### Task prompt
Every record below needs to be set down exactly. Pictures do not belong in the copy.

[Extracted data entries]
################

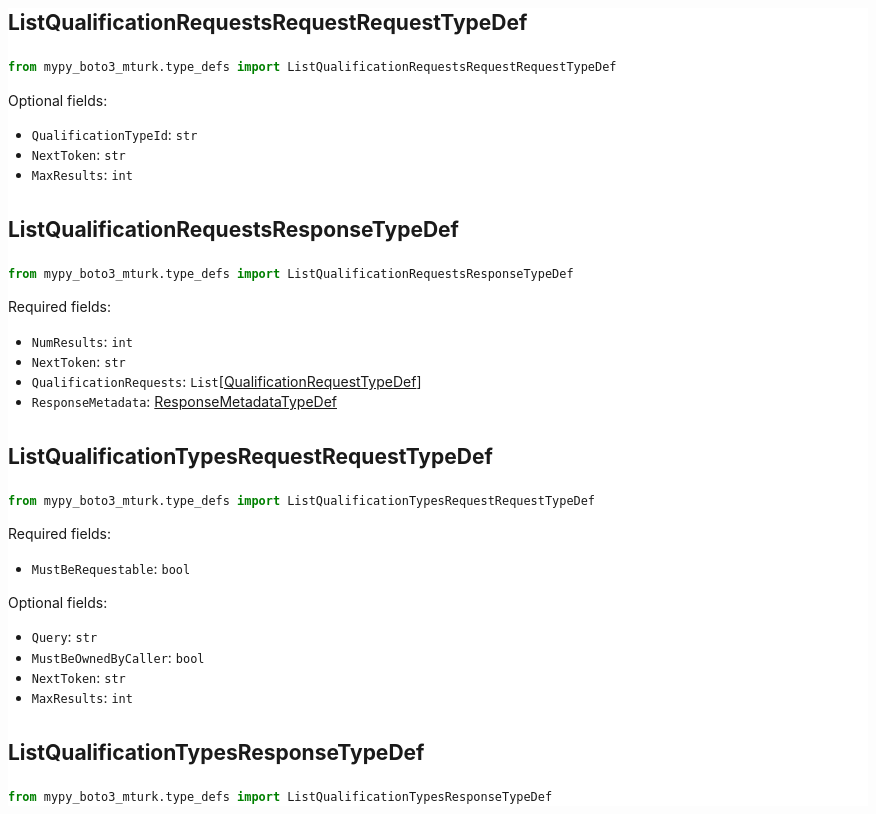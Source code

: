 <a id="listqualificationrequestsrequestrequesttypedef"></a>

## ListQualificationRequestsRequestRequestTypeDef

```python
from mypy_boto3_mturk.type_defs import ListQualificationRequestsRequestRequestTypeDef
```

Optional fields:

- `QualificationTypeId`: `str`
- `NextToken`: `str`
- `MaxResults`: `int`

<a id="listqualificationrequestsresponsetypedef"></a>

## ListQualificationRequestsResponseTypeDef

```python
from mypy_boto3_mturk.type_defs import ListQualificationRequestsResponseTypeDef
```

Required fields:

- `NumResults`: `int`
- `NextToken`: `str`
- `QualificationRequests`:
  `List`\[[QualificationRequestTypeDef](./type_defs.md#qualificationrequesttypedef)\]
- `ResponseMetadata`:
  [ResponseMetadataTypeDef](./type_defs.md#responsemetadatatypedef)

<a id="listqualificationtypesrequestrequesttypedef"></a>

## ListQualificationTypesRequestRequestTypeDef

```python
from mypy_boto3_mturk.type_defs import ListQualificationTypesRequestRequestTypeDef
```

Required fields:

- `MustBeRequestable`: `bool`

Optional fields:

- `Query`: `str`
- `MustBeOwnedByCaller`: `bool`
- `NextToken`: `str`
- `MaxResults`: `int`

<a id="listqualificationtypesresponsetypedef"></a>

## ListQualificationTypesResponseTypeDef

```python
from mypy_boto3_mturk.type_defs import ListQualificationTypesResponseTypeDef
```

################

### Exercise result
Source code

: <a id="listqualificationrequestsrequestrequesttypedef"></a>

## ListQualificationRequestsRequestRequestTypeDef

```python
from mypy_boto3_mturk.type_defs import ListQualificationRequestsRequestRequestTypeDef
```

Optional fields:

- `QualificationTypeId`: `str`
- `NextToken`: `str`
- `MaxResults`: `int`

<a id="listqualificationrequestsresponsetypedef"></a>

## ListQualificationRequestsResponseTypeDef

```python
from mypy_boto3_mturk.type_defs import ListQualificationRequestsResponseTypeDef
```

Required fields:

- `NumResults`: `int`
- `NextToken`: `str`
- `QualificationRequests`:
  `List`\[[QualificationRequestTypeDef](./type_defs.md#qualificationrequesttypedef)\]
- `ResponseMetadata`:
  [ResponseMetadataTypeDef](./type_defs.md#responsemetadatatypedef)

<a id="listqualificationtypesrequestrequesttypedef"></a>

## ListQualificationTypesRequestRequestTypeDef

```python
from mypy_boto3_mturk.type_defs import ListQualificationTypesRequestRequestTypeDef
```

Required fields:

- `MustBeRequestable`: `bool`

Optional fields:

- `Query`: `str`
- `MustBeOwnedByCaller`: `bool`
- `NextToken`: `str`
- `MaxResults`: `int`

<a id="listqualificationtypesresponsetypedef"></a>

## ListQualificationTypesResponseTypeDef

```python
from mypy_boto3_mturk.type_defs import ListQualificationTypesResponseTypeDef
```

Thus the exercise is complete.